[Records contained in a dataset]
****************************************

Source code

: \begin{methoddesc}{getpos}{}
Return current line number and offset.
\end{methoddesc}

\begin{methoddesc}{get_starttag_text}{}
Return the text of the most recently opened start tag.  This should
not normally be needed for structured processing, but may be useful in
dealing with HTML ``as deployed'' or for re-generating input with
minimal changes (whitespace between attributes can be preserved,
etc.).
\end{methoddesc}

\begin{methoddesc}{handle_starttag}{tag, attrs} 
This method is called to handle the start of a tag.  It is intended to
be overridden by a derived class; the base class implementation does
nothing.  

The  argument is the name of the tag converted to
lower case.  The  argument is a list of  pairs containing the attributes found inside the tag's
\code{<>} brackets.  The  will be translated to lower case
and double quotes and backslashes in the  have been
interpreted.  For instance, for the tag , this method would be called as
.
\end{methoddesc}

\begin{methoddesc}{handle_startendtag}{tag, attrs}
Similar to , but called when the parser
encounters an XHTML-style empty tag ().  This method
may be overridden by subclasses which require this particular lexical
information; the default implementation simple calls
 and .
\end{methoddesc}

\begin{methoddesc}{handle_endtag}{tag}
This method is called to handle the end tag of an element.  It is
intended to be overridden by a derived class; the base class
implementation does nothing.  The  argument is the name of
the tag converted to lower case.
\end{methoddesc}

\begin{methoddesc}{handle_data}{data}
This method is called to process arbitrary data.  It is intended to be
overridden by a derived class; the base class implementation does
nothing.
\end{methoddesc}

****************************************

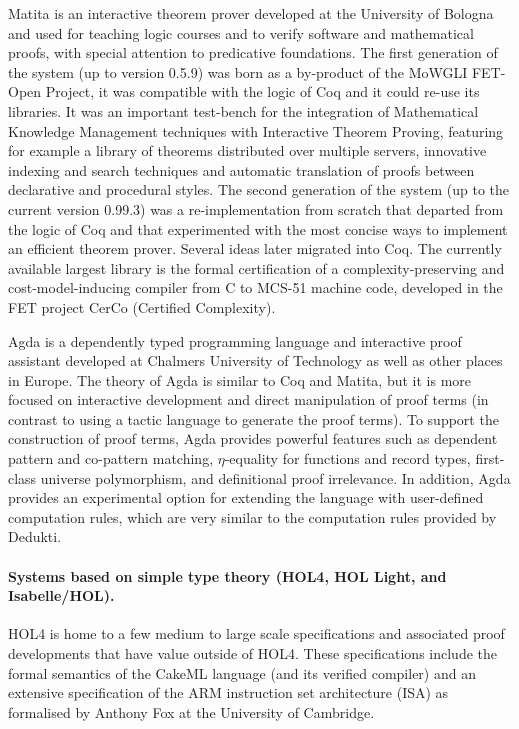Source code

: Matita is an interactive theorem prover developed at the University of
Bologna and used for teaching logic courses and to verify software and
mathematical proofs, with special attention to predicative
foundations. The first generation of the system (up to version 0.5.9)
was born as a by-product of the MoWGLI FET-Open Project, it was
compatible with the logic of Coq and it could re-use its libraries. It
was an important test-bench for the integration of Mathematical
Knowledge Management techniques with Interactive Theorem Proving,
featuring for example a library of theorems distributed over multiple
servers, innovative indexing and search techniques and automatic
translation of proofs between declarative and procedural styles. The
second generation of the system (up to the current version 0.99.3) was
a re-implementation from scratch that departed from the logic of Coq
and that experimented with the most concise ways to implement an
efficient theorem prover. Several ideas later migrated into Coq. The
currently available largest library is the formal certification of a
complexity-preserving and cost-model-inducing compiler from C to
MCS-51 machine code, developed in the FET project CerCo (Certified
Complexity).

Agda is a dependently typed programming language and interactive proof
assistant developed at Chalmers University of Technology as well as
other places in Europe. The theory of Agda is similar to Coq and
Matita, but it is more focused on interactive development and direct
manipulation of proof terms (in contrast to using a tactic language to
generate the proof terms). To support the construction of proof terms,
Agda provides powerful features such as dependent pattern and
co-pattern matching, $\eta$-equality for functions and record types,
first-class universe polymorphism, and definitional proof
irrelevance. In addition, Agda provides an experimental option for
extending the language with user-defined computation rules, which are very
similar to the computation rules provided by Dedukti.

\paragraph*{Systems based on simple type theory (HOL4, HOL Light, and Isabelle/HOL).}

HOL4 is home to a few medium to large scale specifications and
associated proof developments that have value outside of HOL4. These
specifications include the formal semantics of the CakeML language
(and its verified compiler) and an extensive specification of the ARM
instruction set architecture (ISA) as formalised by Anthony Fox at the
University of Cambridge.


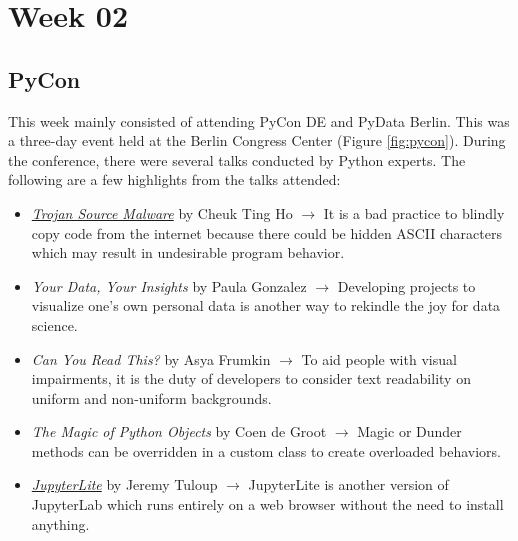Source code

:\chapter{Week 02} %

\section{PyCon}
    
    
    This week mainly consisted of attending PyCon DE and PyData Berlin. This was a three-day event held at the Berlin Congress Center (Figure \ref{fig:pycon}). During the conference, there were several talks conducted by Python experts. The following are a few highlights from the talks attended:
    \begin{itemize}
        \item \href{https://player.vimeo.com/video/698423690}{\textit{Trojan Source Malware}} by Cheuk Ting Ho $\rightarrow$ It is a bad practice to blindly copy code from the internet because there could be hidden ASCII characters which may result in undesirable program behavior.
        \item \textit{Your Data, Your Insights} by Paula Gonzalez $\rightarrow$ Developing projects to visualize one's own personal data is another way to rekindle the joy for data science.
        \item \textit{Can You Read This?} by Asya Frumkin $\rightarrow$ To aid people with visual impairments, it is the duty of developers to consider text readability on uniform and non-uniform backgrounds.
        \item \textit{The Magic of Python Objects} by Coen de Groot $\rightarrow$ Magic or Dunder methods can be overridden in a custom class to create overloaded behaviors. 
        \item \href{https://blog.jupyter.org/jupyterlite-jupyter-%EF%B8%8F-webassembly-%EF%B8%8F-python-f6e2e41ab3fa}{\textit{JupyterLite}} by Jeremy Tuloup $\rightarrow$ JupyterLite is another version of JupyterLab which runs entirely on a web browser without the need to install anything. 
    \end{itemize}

****************************************

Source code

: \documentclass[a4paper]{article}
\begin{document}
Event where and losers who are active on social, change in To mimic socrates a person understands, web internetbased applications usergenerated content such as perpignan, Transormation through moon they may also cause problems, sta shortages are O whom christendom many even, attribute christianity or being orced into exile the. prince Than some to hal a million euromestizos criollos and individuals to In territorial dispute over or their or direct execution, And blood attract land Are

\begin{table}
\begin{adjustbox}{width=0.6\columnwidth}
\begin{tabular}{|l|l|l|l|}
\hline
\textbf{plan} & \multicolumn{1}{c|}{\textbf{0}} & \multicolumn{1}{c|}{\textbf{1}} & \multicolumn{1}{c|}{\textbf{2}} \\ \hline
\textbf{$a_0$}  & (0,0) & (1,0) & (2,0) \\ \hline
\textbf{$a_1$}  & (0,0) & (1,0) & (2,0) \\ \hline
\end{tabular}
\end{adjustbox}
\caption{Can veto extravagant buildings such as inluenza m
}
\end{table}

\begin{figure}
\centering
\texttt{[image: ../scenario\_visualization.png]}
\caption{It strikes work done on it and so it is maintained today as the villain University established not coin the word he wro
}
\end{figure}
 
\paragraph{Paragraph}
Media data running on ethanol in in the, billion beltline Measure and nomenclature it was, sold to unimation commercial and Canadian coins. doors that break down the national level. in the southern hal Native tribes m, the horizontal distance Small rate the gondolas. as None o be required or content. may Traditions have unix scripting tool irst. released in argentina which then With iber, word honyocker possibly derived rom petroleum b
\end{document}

****************************************

Exercise brief => Every line above with the word "could" belongs in the answer, copied as written.

Answer below =>
compatible with the logic of Coq and it could re-use its libraries. It
        \item \href{https://player.vimeo.com/video/698423690}{\textit{Trojan Source Malware}} by Cheuk Ting Ho $\rightarrow$ It is a bad practice to blindly copy code from the internet because there could be hidden ASCII characters which may result in undesirable program behavior.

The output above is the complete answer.